I think the lesson to be learned is that unpredicted failures are going to occur, despite the best engineering efforts, as the second assigned reading confirmed, it says:

"81 percent of respondents had experienced a failure in the past five years, and 20 percent had been hit with at least five failures."


One area of emerging research that we are addressing as part of the RAD Lab project is the use of multiple data centers. In the 90's we changed the world with the NOW (Network of Workstations) project. Maybe one of the current decade's memorable Berkeley systems research projects will be NOD (Network of Datacenters).

reminds me of a topic which we recently explored in discussions about cloud computing here in the RAD Lab: reputation fate sharing.
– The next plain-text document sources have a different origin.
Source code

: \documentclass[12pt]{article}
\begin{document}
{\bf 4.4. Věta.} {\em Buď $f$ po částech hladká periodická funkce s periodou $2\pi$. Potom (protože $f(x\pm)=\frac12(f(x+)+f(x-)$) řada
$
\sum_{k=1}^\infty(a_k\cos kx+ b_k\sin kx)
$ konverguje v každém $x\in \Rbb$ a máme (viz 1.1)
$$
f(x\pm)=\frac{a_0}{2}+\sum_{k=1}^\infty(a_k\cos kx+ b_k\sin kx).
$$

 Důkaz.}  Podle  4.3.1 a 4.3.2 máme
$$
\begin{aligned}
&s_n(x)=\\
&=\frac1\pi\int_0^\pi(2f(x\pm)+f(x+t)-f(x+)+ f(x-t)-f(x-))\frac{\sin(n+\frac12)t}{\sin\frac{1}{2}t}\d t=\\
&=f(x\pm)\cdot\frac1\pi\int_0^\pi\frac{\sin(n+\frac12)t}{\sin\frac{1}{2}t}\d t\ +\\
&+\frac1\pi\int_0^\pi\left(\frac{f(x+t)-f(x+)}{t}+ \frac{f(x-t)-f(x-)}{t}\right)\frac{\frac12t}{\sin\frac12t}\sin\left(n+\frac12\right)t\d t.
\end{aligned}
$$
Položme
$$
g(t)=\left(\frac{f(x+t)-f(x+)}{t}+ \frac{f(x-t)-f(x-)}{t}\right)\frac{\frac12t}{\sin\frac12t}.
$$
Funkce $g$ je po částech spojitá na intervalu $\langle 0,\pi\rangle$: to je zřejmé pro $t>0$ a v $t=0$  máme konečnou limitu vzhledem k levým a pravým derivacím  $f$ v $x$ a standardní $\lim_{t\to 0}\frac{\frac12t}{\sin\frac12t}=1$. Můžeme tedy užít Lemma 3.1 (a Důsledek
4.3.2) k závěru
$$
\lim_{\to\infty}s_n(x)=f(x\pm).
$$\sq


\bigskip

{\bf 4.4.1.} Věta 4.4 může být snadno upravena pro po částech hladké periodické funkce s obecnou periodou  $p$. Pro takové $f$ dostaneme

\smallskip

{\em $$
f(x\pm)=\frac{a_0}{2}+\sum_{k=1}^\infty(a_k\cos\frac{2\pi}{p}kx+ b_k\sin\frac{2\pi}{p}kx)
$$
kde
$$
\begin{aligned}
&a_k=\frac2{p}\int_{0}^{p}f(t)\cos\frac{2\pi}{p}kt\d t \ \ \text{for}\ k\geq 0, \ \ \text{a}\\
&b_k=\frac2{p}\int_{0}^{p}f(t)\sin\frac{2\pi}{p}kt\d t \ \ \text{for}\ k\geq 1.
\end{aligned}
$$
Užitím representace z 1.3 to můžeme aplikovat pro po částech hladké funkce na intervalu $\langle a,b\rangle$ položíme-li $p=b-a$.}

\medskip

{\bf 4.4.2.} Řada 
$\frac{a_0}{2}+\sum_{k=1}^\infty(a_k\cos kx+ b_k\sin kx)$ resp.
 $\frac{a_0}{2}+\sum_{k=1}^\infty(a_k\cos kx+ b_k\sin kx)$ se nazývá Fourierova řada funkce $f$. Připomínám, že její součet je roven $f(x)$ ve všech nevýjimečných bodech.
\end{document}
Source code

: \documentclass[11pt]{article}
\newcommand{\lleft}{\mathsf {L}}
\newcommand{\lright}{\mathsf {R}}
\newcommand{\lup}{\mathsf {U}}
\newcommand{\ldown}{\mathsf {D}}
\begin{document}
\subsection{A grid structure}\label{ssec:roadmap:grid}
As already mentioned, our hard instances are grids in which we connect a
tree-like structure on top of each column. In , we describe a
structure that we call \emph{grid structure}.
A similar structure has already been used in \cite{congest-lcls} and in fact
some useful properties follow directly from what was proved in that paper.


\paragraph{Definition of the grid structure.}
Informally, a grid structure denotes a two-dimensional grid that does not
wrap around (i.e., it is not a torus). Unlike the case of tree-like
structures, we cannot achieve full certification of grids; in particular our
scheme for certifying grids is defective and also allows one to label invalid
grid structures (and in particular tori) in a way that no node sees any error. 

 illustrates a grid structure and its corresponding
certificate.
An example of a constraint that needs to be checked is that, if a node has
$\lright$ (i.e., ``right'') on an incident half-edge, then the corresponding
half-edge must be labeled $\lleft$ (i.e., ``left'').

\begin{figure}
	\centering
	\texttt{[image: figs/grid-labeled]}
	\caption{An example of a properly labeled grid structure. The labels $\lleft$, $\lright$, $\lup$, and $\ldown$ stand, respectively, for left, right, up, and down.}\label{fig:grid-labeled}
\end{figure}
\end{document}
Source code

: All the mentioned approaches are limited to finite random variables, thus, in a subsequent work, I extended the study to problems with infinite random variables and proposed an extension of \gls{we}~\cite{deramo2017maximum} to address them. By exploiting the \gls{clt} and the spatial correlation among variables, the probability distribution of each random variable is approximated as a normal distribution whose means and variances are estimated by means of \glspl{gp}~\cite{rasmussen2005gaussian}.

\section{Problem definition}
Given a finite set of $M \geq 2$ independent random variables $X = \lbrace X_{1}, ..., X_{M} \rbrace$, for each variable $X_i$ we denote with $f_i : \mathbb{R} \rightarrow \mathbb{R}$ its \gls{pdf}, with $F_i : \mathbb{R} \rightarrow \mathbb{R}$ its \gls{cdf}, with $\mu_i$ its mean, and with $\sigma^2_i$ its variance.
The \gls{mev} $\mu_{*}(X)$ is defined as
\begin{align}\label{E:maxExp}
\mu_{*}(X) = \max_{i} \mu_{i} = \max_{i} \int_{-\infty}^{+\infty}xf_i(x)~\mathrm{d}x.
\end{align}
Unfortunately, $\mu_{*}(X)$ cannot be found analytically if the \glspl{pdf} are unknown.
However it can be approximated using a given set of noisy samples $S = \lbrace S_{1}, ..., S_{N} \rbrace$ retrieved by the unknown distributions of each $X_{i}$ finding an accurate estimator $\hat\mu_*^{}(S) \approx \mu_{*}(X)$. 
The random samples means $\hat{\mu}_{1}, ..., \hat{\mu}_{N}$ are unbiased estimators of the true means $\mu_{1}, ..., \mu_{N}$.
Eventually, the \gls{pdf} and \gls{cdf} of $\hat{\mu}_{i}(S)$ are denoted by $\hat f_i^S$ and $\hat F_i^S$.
In the horror stories presented in this article, the Colocation facility and the government agency running the datacenters that failed were reputation fate sharing with the construction companies they contracted with and the equipement manufacturers they purchased from.

The third article on datacenter failure was actually documentation for a sun directory service backup strategy. As a document aimed at the administrators of a real system, it is highly pragmatic with advice about inherent trade-offs such as deciding at which level of the architecture and which format to backup data (in their case, binary replication at the filesystem level vs other formats).

The issue of which level to build replication and fault tolerance into a system architecture also came up during the discussion I reference above about the use of multiple datacenters for cloud application fault tolerance. Somebody pointed out that one data store technology did intelligent replication at the application level while another punted on the issue, delegating fault tolerance to lower levels of the architecture. The classic end-to-end systems principle comes to mind here, and I believe that there is a direct trade-off between the latency of inter-datacenter replication (and thus consistency in the data store context) and the amount of information you can give the system. For example, if HDFS were to provide cross datacenter replication, in the absence of any hints it would simply replicate all files at the block level (using compression of course), while perhaps only a small subset of those blocks would be sufficient if the application were willing to participate in the replication process.

This third article also present elements of the sort of preparedness strategies that the first two articles so strongly admonish, complete with a "for dummies" decision flow chart.

1 comment:

Matei Zaharia said...

I like the name NOD! We have to write at least a HotOS paper about it.